- **ASSIGNMENT**
Find each line in the records below that contains the word "deploy", and copy it out.

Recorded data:
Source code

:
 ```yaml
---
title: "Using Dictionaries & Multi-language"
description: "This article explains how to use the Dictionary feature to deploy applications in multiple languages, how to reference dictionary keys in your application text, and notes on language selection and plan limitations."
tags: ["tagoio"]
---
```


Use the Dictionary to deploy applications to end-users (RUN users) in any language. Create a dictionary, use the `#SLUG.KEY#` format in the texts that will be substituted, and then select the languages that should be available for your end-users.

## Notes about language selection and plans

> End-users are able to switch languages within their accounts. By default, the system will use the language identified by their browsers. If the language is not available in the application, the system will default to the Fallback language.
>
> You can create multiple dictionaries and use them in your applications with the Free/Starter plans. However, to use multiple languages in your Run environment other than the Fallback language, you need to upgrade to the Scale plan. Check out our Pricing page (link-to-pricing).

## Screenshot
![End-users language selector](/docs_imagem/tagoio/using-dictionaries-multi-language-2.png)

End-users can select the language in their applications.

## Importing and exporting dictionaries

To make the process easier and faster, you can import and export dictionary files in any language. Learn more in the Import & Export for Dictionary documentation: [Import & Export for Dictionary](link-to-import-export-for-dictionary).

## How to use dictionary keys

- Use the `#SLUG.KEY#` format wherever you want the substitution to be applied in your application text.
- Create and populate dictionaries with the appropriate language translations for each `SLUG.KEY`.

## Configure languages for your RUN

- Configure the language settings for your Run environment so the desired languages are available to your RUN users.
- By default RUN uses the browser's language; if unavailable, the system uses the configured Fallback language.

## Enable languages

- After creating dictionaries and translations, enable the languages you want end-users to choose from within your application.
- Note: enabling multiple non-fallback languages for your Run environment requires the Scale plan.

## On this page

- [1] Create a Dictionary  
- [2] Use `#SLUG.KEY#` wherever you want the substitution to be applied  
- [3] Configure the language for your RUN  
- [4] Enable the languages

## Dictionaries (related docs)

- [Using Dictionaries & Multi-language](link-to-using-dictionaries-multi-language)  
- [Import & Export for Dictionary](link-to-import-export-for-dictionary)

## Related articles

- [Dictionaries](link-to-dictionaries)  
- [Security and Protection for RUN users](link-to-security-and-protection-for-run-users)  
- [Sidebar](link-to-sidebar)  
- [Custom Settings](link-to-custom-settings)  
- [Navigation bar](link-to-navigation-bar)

- **WRITTEN ANSWER**
description: "This article explains how to use the Dictionary feature to deploy applications in multiple languages, how to reference dictionary keys in your application text, and notes on language selection and plan limitations."
Use the Dictionary to deploy applications to end-users (RUN users) in any language. Create a dictionary, use the `#SLUG.KEY#` format in the texts that will be substituted, and then select the languages that should be available for your end-users.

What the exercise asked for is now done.